[Entries taken from a collection]
#####

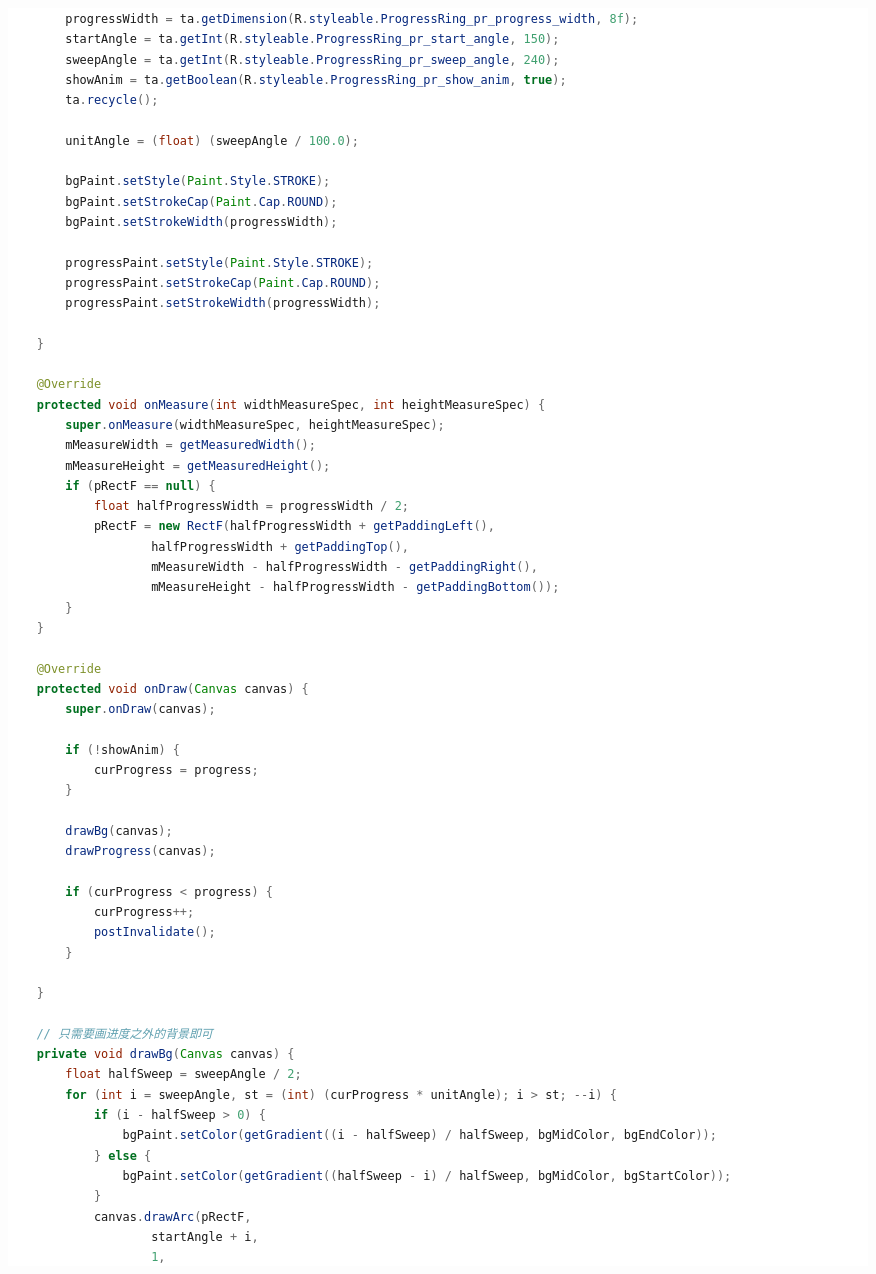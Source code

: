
 ``` java
        progressWidth = ta.getDimension(R.styleable.ProgressRing_pr_progress_width, 8f);
        startAngle = ta.getInt(R.styleable.ProgressRing_pr_start_angle, 150);
        sweepAngle = ta.getInt(R.styleable.ProgressRing_pr_sweep_angle, 240);
        showAnim = ta.getBoolean(R.styleable.ProgressRing_pr_show_anim, true);
        ta.recycle();

        unitAngle = (float) (sweepAngle / 100.0);

        bgPaint.setStyle(Paint.Style.STROKE);
        bgPaint.setStrokeCap(Paint.Cap.ROUND);
        bgPaint.setStrokeWidth(progressWidth);

        progressPaint.setStyle(Paint.Style.STROKE);
        progressPaint.setStrokeCap(Paint.Cap.ROUND);
        progressPaint.setStrokeWidth(progressWidth);

    }

    @Override
    protected void onMeasure(int widthMeasureSpec, int heightMeasureSpec) {
        super.onMeasure(widthMeasureSpec, heightMeasureSpec);
        mMeasureWidth = getMeasuredWidth();
        mMeasureHeight = getMeasuredHeight();
        if (pRectF == null) {
            float halfProgressWidth = progressWidth / 2;
            pRectF = new RectF(halfProgressWidth + getPaddingLeft(),
                    halfProgressWidth + getPaddingTop(),
                    mMeasureWidth - halfProgressWidth - getPaddingRight(),
                    mMeasureHeight - halfProgressWidth - getPaddingBottom());
        }
    }

    @Override
    protected void onDraw(Canvas canvas) {
        super.onDraw(canvas);

        if (!showAnim) {
            curProgress = progress;
        }

        drawBg(canvas);
        drawProgress(canvas);

        if (curProgress < progress) {
            curProgress++;
            postInvalidate();
        }

    }

    // 只需要画进度之外的背景即可
    private void drawBg(Canvas canvas) {
        float halfSweep = sweepAngle / 2;
        for (int i = sweepAngle, st = (int) (curProgress * unitAngle); i > st; --i) {
            if (i - halfSweep > 0) {
                bgPaint.setColor(getGradient((i - halfSweep) / halfSweep, bgMidColor, bgEndColor));
            } else {
                bgPaint.setColor(getGradient((halfSweep - i) / halfSweep, bgMidColor, bgStartColor));
            }
            canvas.drawArc(pRectF,
                    startAngle + i,
                    1,
```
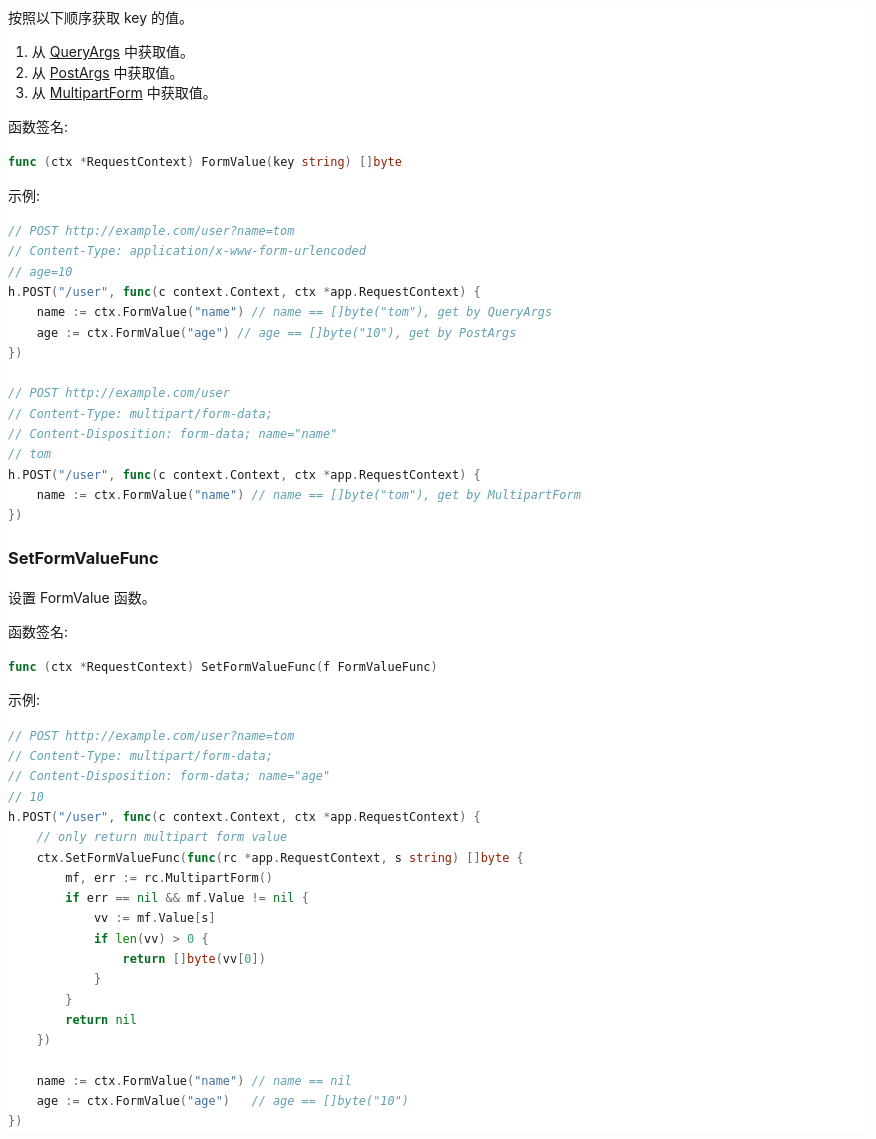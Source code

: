 按照以下顺序获取 key 的值。

1. 从 [QueryArgs](#queryargs) 中获取值。
2. 从 [PostArgs](#postargs) 中获取值。
3. 从 [MultipartForm](#multipartform) 中获取值。

函数签名:

```go
func (ctx *RequestContext) FormValue(key string) []byte 
```

示例:

```go
// POST http://example.com/user?name=tom
// Content-Type: application/x-www-form-urlencoded
// age=10
h.POST("/user", func(c context.Context, ctx *app.RequestContext) {
    name := ctx.FormValue("name") // name == []byte("tom"), get by QueryArgs
    age := ctx.FormValue("age") // age == []byte("10"), get by PostArgs
})

// POST http://example.com/user
// Content-Type: multipart/form-data; 
// Content-Disposition: form-data; name="name"
// tom
h.POST("/user", func(c context.Context, ctx *app.RequestContext) {
    name := ctx.FormValue("name") // name == []byte("tom"), get by MultipartForm
})
```

### SetFormValueFunc

设置 FormValue 函数。

函数签名:

```go
func (ctx *RequestContext) SetFormValueFunc(f FormValueFunc) 
```

示例:

```go
// POST http://example.com/user?name=tom
// Content-Type: multipart/form-data; 
// Content-Disposition: form-data; name="age"
// 10
h.POST("/user", func(c context.Context, ctx *app.RequestContext) {
    // only return multipart form value
    ctx.SetFormValueFunc(func(rc *app.RequestContext, s string) []byte {
        mf, err := rc.MultipartForm()
        if err == nil && mf.Value != nil {
            vv := mf.Value[s]
            if len(vv) > 0 {
                return []byte(vv[0])
            }
        }
        return nil
    })

    name := ctx.FormValue("name") // name == nil
    age := ctx.FormValue("age")   // age == []byte("10")
})
```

#####

TASK REQUIREMENTS :: Lines above with "pRectF" in them are the ones to copy.

EXERCISE SOLUTION ::
        if (pRectF == null) {
            pRectF = new RectF(halfProgressWidth + getPaddingLeft(),
            canvas.drawArc(pRectF,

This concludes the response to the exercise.